─── EXCERPTED DATA ───

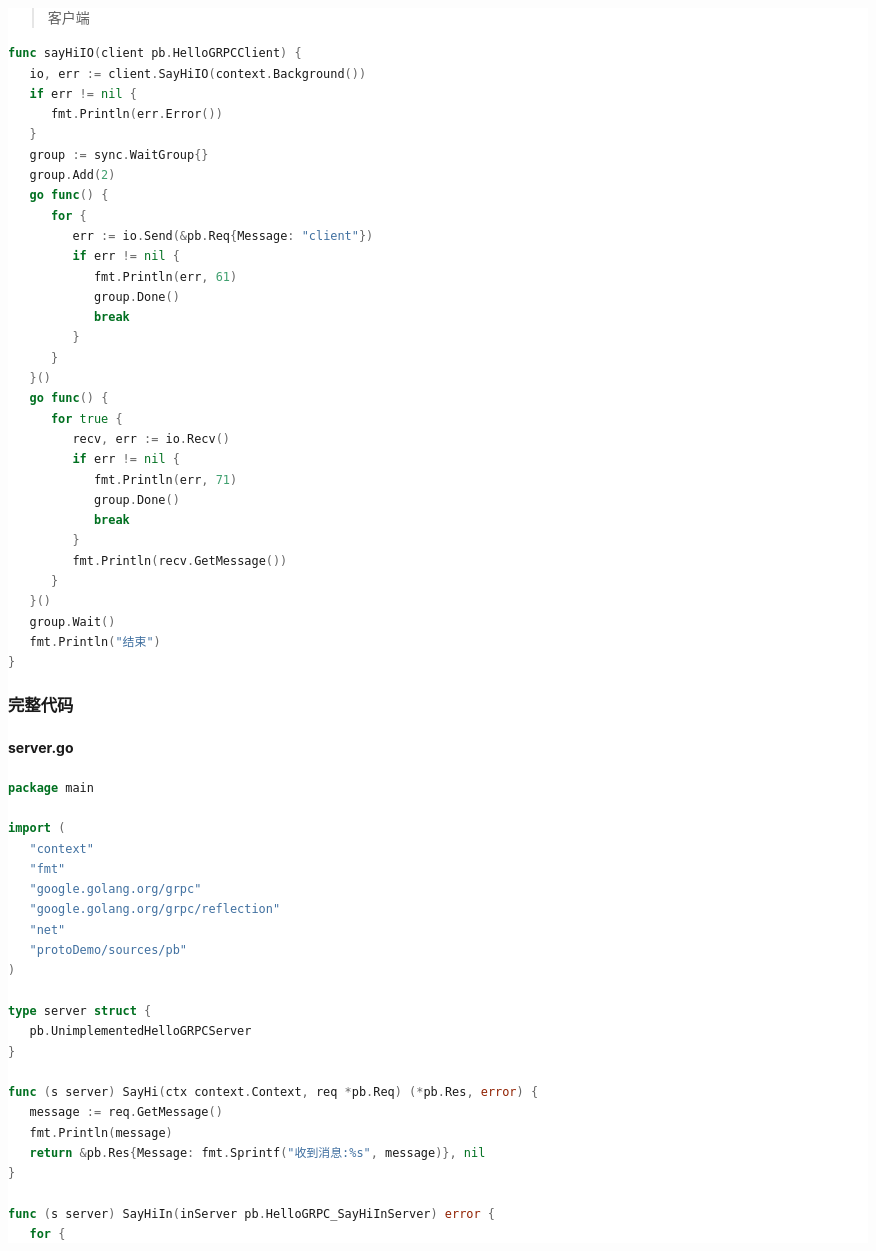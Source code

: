 >客户端

```go
func sayHiIO(client pb.HelloGRPCClient) {
   io, err := client.SayHiIO(context.Background())
   if err != nil {
      fmt.Println(err.Error())
   }
   group := sync.WaitGroup{}
   group.Add(2)
   go func() {
      for {
         err := io.Send(&pb.Req{Message: "client"})
         if err != nil {
            fmt.Println(err, 61)
            group.Done()
            break
         }
      }
   }()
   go func() {
      for true {
         recv, err := io.Recv()
         if err != nil {
            fmt.Println(err, 71)
            group.Done()
            break
         }
         fmt.Println(recv.GetMessage())
      }
   }()
   group.Wait()
   fmt.Println("结束")
}
```



### 完整代码

#### server.go

```go
package main

import (
   "context"
   "fmt"
   "google.golang.org/grpc"
   "google.golang.org/grpc/reflection"
   "net"
   "protoDemo/sources/pb"
)

type server struct {
   pb.UnimplementedHelloGRPCServer
}

func (s server) SayHi(ctx context.Context, req *pb.Req) (*pb.Res, error) {
   message := req.GetMessage()
   fmt.Println(message)
   return &pb.Res{Message: fmt.Sprintf("收到消息:%s", message)}, nil
}

func (s server) SayHiIn(inServer pb.HelloGRPC_SayHiInServer) error {
   for {
```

───

* EXERCISE BRIEF
Tally the lines of the data that hold the string "context". Answer with the number and nothing more.

* RESULT BELOW
3